EXERCISE MATERIAL: Begin

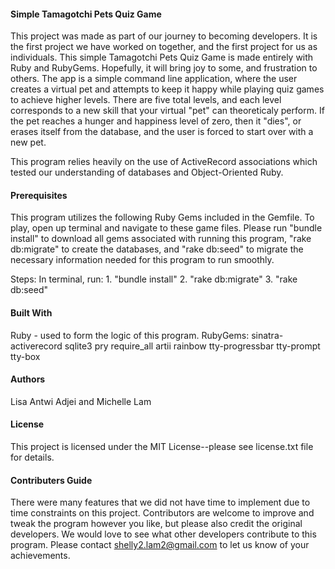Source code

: 
#### Simple Tamagotchi Pets Quiz Game
This project was made as part of our journey to becoming developers.  It is the first project we have worked on together, and the first project for us as individuals.  This simple Tamagotchi Pets Quiz Game is made entirely with Ruby and RubyGems.  Hopefully, it will bring joy to some, and frustration to others. The app is a simple command line application, where the user creates a virtual pet and attempts to keep it happy while playing quiz games to achieve higher levels. There are five total levels, and each level corresponds to a new skill that your virtual "pet" can theoreticaly perform. If the pet reaches a hunger and happiness level of zero, then it "dies", or erases itself from the database, and the user is forced to start over with a new pet. 

This program relies heavily on the use of ActiveRecord associations which tested our understanding of databases and Object-Oriented Ruby.

#### Prerequisites
This program utilizes the following Ruby Gems included in the Gemfile. To play, open up terminal and navigate to these game files. Please run "bundle install" to download all gems associated with running this program, "rake db:migrate" to create the databases, and "rake db:seed" to migrate the necessary information needed for this program to run smoothly. 

Steps:
In terminal, run: 1. "bundle install"
                  2. "rake db:migrate"
                  3. "rake db:seed"
#### Built With
Ruby - used to form the logic of this program. 
RubyGems: sinatra-activerecord
          sqlite3
          pry
          require_all
          artii
          rainbow
          tty-progressbar
          tty-prompt
          tty-box

#### Authors
Lisa Antwi Adjei and Michelle Lam 

#### License
This project is licensed under the MIT License--please see license.txt file for details.

#### Contributers Guide
There were many features that we did not have time to implement due to time constraints on this project. Contributors are welcome to improve and tweak the program however you like, but please also credit the original developers. We would love to see what other developers contribute to this program.  Please contact shelly2.lam2@gmail.com to let us know of your achievements. 

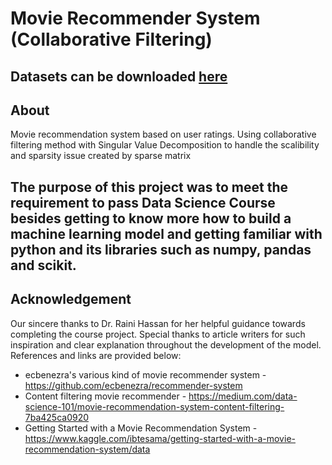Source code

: # Movie Recommender System (Collaborative Filtering)
**Datasets** can be downloaded [here](https://www.kaggle.com/ibtesama/getting-started-with-a-movie-recommendation-system/data)
---
## About
Movie recommendation system based on user ratings. Using collaborative filtering method with Singular Value Decomposition to handle the scalibility and sparsity issue created by sparse matrix 

The purpose of this project was to meet the requirement to pass Data Science Course besides getting 
to know more how to build a machine learning model and getting familiar with python and its libraries such as numpy, pandas and scikit.
---
## Acknowledgement
Our sincere thanks to Dr. Raini Hassan for her helpful guidance towards completing the course project. Special thanks to article writers for such inspiration and clear explanation throughout the development of the model. References and links are provided below:
- ecbenezra's various kind of movie recommender system - <https://github.com/ecbenezra/recommender-system>
- Content filtering movie recommender - <https://medium.com/data-science-101/movie-recommendation-system-content-filtering-7ba425ca0920>
- Getting Started with a Movie Recommendation System - <https://www.kaggle.com/ibtesama/getting-started-with-a-movie-recommendation-system/data>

EXERCISE MATERIAL: End

When a line of the records holds the word "ibtesama", copy that line.

> COMPLETED TASK
**Datasets** can be downloaded [here](https://www.kaggle.com/ibtesama/getting-started-with-a-movie-recommendation-system/data)
- Getting Started with a Movie Recommendation System - <https://www.kaggle.com/ibtesama/getting-started-with-a-movie-recommendation-system/data>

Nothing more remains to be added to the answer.